[[ Exercise material open ]]
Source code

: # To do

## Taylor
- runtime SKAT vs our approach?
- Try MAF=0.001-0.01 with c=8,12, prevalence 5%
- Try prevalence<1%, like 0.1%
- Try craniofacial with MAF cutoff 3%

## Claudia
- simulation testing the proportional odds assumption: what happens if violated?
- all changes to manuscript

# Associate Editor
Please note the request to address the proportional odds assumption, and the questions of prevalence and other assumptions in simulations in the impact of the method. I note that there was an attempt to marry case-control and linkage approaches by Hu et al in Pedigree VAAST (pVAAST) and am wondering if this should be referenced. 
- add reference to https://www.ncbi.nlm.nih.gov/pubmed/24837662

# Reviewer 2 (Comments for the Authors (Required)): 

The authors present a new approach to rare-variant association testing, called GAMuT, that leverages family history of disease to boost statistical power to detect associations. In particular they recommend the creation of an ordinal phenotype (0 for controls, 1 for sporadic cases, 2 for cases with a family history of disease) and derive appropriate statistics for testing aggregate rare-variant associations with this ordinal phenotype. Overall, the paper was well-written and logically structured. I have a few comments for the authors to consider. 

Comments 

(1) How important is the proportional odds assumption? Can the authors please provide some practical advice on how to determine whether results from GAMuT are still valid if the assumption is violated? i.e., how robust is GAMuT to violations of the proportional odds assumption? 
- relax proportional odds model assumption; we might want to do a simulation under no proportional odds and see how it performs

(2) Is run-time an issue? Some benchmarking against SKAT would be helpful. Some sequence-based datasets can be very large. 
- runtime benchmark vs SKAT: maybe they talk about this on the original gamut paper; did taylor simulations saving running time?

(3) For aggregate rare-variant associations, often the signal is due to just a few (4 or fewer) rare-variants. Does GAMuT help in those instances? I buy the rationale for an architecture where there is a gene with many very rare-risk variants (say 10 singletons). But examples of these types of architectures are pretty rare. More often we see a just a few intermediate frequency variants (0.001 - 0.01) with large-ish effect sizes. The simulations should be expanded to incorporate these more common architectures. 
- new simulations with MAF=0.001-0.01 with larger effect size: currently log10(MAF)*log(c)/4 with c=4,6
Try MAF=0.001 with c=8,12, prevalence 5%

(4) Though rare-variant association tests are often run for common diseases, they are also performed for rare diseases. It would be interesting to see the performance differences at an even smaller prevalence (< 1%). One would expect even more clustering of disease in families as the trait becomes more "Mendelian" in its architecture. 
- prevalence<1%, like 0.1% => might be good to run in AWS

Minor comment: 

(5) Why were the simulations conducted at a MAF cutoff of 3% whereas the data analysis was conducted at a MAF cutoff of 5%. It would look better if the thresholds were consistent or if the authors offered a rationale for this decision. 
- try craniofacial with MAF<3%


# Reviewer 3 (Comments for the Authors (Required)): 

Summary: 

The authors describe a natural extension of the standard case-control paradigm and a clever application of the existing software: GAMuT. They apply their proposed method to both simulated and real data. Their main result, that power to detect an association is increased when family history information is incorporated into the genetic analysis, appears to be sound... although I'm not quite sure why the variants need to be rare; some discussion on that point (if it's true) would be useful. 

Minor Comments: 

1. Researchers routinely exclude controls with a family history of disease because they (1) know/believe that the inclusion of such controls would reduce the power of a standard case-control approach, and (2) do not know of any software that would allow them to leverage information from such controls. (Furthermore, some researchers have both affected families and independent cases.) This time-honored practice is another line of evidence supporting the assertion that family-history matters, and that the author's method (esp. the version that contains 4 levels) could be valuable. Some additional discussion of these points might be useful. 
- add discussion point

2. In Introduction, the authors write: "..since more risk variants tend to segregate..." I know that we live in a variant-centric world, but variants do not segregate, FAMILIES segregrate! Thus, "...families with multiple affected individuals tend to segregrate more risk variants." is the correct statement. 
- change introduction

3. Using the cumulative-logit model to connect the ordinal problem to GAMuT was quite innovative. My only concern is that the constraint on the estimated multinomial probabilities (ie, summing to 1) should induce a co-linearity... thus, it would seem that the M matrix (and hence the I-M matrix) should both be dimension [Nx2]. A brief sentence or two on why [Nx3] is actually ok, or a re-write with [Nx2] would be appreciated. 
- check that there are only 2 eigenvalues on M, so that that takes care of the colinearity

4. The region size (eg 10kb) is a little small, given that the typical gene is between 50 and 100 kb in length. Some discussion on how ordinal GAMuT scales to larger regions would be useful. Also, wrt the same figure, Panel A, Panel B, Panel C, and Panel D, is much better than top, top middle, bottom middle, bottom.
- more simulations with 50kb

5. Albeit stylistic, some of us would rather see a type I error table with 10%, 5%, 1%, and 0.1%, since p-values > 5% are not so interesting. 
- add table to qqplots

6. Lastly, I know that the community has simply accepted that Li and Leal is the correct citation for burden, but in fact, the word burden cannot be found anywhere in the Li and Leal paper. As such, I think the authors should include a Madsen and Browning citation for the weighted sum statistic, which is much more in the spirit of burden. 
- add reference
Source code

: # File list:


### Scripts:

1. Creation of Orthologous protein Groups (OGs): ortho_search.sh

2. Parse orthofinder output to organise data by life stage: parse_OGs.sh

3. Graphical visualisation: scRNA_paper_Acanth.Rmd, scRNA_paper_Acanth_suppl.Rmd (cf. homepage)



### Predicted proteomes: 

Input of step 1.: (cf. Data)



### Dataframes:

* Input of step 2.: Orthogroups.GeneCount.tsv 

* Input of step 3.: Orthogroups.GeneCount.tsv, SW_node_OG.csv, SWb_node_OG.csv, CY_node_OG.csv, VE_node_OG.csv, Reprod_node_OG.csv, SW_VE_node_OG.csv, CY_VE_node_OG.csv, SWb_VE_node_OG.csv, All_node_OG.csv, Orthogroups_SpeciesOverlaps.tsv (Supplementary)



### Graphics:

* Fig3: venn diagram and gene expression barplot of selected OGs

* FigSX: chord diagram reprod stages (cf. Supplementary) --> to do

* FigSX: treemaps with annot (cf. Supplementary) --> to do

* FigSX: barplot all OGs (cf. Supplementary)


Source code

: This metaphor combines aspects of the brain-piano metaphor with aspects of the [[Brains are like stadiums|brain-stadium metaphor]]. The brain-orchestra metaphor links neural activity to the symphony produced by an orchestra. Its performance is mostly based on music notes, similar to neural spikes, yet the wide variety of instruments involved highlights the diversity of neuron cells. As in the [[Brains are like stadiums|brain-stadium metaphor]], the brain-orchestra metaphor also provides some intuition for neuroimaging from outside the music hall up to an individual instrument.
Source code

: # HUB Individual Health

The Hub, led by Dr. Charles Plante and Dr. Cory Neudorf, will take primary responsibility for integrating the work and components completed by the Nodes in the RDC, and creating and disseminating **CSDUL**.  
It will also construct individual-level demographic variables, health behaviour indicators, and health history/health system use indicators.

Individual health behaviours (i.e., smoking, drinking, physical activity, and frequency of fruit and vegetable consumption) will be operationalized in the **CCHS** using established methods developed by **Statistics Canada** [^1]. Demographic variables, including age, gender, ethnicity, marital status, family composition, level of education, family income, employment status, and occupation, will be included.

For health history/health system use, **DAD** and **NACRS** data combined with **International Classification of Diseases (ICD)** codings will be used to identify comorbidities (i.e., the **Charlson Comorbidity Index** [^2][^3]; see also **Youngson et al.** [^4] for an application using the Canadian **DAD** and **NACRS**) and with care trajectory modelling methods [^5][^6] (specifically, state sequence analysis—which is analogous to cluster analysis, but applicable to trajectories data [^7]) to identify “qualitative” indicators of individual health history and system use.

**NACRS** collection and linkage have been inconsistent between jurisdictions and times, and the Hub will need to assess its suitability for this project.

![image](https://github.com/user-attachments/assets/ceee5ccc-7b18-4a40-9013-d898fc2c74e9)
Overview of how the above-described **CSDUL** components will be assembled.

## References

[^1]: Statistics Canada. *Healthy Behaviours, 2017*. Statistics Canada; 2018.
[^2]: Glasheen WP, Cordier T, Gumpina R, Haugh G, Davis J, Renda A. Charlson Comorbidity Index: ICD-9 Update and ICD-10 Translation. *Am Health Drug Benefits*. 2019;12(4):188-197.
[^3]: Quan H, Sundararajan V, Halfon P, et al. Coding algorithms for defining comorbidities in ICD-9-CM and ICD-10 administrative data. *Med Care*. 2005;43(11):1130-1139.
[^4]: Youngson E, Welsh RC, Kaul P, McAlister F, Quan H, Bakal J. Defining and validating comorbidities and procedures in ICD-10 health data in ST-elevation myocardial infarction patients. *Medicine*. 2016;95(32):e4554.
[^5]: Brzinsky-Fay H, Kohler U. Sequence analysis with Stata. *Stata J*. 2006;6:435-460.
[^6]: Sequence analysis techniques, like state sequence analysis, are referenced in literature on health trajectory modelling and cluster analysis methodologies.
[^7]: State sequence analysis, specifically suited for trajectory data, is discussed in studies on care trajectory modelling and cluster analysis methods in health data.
[[ Exercise material closed ]]
▶ **Required action**
Exactly as they stand, set down the lines from the top of the data through the line with "# Associate Editor".

▶ **Exercise output**
Source code

: # To do

## Taylor
- runtime SKAT vs our approach?
- Try MAF=0.001-0.01 with c=8,12, prevalence 5%
- Try prevalence<1%, like 0.1%
- Try craniofacial with MAF cutoff 3%

## Claudia
- simulation testing the proportional odds assumption: what happens if violated?
- all changes to manuscript

# Associate Editor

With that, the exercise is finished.